Written by: @0xBenniee
Original title: The Next Stop for Tokens: Does a Project with Cash Flow Really Need to Issue a Token?
Token issuance is no longer the only solution: For teams with clear cash flow, channels, and compliance paths, TGE is not a mandatory option.
Short- to medium-term prices are primarily driven by three factors: liquidity, attention, and token distribution structure.
The long-term value of a token depends on value capture; how value is captured is crucial to the token's long-term value.
The next stop for tokens may be the "machine economy": Payments between Agents and native protocols like x402, promoting pay-per-call and profit-sharing based on contributions.
This article is inspired by @DrPayFi (Co-founder of Huma.Finance)'s response to the author's question:
Q:
Over the past year, Huma has built a complete Payfi infrastructure network. However, tokens in the ecosystem often limit project development. For example, issued tokens are essentially liabilities and place retail investors as counterparties. Not all stakeholders can benefit, and the team must invest significant effort in market cap management or token distribution.
Of course, during TGE, no early participants were disadvantaged, which seems out of place in a market where "no one looks at the long term."
Detailed reply as follows:
First, TGE is a harvesting sickle for some projects with no substance, but for long-term projects, it may be an "accelerator"
This was a recurring topic at Consensus: For the vast majority of projects with stable cash flow, token issuance may not be the more profitable choice, and often the disadvantages outweigh the benefits.
Once TGE begins, the team must not only focus on product development and growth but also manage additional external variables such as price expectation management, liquidity structure and market-making arrangements, complex communications with exchanges, and market sentiment fluctuations. These uncertainties continuously consume organizational attention and may even affect product节奏 and strategic decisions.
- What is an "accelerator"?
In the Payfi network, compared to traditional Fintech growth paths that rely more on licenses, channels, and regional networks, scaling liquidity and quickly converting it into TAL (Total Active Liquidity) that can be genuinely used typically requires more time.

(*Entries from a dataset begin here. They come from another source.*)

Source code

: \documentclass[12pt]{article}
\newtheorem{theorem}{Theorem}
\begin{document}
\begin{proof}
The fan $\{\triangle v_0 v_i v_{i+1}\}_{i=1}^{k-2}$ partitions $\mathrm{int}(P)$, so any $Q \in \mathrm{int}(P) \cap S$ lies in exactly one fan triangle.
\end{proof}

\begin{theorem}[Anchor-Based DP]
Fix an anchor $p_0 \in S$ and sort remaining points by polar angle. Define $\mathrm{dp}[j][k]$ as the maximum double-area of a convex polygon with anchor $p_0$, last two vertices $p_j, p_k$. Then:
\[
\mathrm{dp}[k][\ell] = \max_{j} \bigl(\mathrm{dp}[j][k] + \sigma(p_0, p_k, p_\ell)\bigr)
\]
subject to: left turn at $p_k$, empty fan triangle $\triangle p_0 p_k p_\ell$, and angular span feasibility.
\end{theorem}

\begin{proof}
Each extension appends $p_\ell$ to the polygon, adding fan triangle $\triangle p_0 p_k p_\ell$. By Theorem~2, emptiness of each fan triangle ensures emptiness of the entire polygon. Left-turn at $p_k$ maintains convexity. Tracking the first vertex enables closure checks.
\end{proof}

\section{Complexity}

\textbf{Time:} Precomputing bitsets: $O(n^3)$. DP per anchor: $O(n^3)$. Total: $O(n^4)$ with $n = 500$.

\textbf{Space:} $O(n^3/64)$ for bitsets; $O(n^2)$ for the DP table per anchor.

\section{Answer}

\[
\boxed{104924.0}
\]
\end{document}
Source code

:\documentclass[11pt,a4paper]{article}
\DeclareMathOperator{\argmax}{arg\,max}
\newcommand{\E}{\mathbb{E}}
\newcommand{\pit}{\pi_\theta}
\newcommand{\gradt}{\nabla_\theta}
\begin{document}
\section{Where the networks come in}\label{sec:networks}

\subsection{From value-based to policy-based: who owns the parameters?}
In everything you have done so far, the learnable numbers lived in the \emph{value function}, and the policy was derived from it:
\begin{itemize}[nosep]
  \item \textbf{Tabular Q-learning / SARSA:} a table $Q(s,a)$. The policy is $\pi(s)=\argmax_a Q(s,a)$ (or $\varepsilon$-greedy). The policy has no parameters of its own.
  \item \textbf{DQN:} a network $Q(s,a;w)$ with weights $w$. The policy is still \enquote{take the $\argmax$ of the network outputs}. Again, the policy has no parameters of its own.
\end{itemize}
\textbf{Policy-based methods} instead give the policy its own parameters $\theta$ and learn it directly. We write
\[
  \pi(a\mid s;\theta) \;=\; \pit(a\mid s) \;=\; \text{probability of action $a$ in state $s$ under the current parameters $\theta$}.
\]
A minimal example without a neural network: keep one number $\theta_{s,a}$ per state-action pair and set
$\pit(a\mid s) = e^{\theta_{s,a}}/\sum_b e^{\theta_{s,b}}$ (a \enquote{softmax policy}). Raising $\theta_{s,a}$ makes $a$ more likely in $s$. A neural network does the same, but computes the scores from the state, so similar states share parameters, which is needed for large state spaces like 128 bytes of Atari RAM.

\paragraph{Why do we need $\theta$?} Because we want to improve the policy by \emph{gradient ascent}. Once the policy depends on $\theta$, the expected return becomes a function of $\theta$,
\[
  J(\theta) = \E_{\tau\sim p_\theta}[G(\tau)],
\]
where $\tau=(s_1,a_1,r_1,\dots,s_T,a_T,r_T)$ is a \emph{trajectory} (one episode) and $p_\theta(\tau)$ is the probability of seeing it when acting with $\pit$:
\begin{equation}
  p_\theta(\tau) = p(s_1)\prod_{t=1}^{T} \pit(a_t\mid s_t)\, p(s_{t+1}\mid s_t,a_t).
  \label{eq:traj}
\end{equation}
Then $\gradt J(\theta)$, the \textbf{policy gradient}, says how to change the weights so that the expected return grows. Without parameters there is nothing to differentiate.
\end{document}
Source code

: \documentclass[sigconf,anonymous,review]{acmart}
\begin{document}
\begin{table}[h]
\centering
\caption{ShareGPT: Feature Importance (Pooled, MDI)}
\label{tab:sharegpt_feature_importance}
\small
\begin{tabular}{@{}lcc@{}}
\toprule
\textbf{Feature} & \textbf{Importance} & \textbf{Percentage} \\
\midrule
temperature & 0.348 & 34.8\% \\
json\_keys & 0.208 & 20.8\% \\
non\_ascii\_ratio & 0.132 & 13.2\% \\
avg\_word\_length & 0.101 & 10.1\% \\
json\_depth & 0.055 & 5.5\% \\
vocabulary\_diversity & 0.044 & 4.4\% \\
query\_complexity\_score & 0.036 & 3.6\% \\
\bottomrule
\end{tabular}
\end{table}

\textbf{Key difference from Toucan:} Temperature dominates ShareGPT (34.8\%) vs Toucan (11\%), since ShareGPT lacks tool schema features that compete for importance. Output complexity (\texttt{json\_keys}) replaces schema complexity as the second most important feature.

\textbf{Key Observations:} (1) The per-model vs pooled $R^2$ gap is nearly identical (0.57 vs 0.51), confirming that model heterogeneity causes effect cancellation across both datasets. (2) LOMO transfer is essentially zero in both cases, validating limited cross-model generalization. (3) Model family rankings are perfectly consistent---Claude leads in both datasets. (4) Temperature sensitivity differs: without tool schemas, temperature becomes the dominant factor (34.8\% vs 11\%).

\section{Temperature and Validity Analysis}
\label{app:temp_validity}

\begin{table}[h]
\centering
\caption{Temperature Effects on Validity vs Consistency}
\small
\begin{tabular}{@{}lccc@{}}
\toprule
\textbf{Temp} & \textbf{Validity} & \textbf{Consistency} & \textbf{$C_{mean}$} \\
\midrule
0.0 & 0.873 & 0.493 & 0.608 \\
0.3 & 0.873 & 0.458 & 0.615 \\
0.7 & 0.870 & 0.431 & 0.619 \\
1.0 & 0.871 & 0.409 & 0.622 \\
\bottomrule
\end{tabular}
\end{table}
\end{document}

TGE provides a more efficient "global distribution and attention aggregation" mechanism: Unlike the门槛 and geographical limitations of stock market listings, tokens allow global users to participate, hold, and trade绑定 to network growth through DEX/CEX from anywhere, providing additional momentum for ecological collaboration and growth flywheels. To some extent, this helps projects gain user attention faster and increase real user growth.
- What is a "sickle"?
Conversely, for projects without products or users, TGE → selling tokens becomes the only way to exit or profit. By repeatedly pumping and dumping, they can simply extract liquidity from the market and exit.
More残酷的是, this is not an exception but the norm in the current market. Over the past year, the vast majority of newly issued tokens have experienced significant pullbacks, with 97% of tokens shrinking by an average of 78% in price. As market liquidity becomes thinner and exits rely more on secondary markets, this "blood-sucking" secondary market strategy becomes more frequent, effective, and irreversible.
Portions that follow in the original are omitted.